**WORK ITEM**.
Find the lines below that contain "seed" and tally them. Return only the total.

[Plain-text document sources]
-----
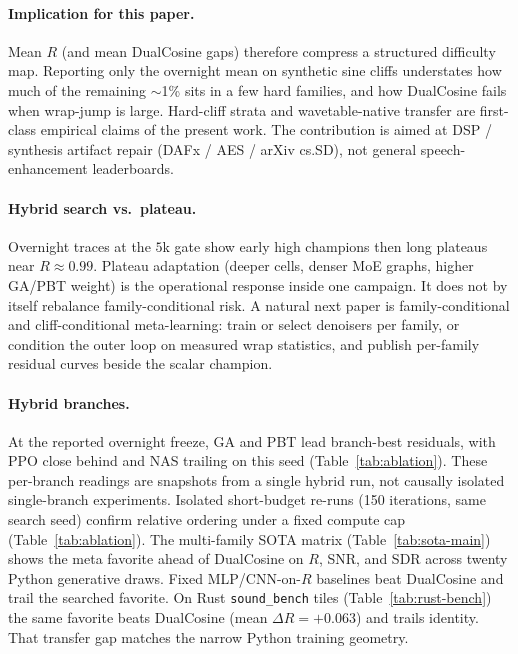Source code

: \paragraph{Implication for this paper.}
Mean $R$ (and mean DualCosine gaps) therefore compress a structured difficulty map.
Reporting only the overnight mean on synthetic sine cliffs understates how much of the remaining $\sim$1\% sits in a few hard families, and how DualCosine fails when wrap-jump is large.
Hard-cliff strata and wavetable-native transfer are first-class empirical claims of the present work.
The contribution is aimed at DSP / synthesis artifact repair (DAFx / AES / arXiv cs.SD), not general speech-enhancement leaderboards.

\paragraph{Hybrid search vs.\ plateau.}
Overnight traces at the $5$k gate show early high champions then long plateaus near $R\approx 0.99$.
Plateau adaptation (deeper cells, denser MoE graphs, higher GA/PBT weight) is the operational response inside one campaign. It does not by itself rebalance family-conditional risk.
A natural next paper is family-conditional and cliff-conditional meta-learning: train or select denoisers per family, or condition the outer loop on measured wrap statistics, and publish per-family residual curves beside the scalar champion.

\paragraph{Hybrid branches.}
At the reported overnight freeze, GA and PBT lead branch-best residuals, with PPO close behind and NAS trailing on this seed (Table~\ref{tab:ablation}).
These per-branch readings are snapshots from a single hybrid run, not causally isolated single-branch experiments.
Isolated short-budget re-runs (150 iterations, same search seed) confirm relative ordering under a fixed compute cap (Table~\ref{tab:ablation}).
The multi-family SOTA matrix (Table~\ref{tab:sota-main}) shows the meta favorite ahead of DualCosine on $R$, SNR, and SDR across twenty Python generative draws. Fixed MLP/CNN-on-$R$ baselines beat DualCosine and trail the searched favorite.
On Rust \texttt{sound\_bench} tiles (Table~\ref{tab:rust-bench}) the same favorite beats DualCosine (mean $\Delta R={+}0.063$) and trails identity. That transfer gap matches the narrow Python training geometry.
-----
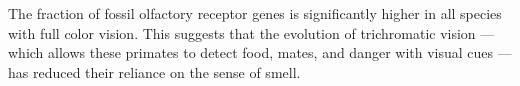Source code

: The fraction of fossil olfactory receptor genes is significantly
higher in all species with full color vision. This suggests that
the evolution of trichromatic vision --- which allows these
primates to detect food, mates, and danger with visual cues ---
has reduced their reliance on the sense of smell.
-----
**RESULT**.
2